Motor nerve biopsies are performed in the workup of neuropathies of unknown origin when motor neuron disease is suspected. Biopsy of a motor branch of the superficial peroneal nerve innervating the peroneus longus muscle...Motor nerve biopsies are performed in the workup of neuropathies of unknown origin when motor neuron disease is suspected. Biopsy of a motor branch of the superficial peroneal nerve innervating the peroneus longus muscle has been described as a convenient alternative to other commonly biopsied motor nerves. To date, neuromonitoring techniques have not been described for this procedure. We describe the surgical neurophysiology techniques necessary for preservation of motor function and associated data during muscle biopsy of a motor branch of the superficial peroneal nerve innervating the peroneus longus muscle.

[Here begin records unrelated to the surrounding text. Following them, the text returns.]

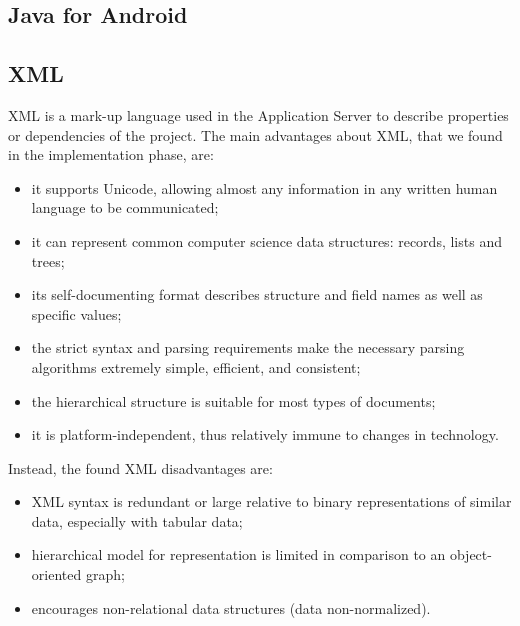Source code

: \subsection{Java for Android}
\label{subsect:Java for Android}
\subsection{XML}
\label{subsect:XML}
XML is a mark-up language used in the Application Server to describe properties or dependencies of the project. The main advantages about XML, that we found in the implementation phase, are:
\begin{itemize}
\item it supports Unicode, allowing almost any information in any written human language to be communicated;
\item it can represent common computer science data structures: records, lists and trees;
\item its self-documenting format describes structure and field names as well as specific values;
\item the strict syntax and parsing requirements make the necessary parsing algorithms extremely simple, efficient, and consistent;
\item the hierarchical structure is suitable for most types of documents;
\item it is platform-independent, thus relatively immune to changes in technology.
\end{itemize}
Instead, the found XML disadvantages are:
\begin{itemize}
\item XML syntax is redundant or large relative to binary representations of similar data, especially with tabular data;
\item hierarchical model for representation is limited in comparison to an object-oriented graph;
\item encourages non-relational data structures (data non-normalized).
\end{itemize}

We present a case of a patient who underwent uncomplicated biopsy of the motor branch of the superficial peroneal nerve innervating the peroneus longus muscle during workup for suspected motor neuropathy. The surgical neurophysiology techniques and data are presented in detail. No postsurgical sensory or motor deficit was related to the procedure. Surgical neurophysiology is critical to confirm the appropriate motor branch to the peroneus longus muscle and facilitates safe and accurate motor nerve biopsy.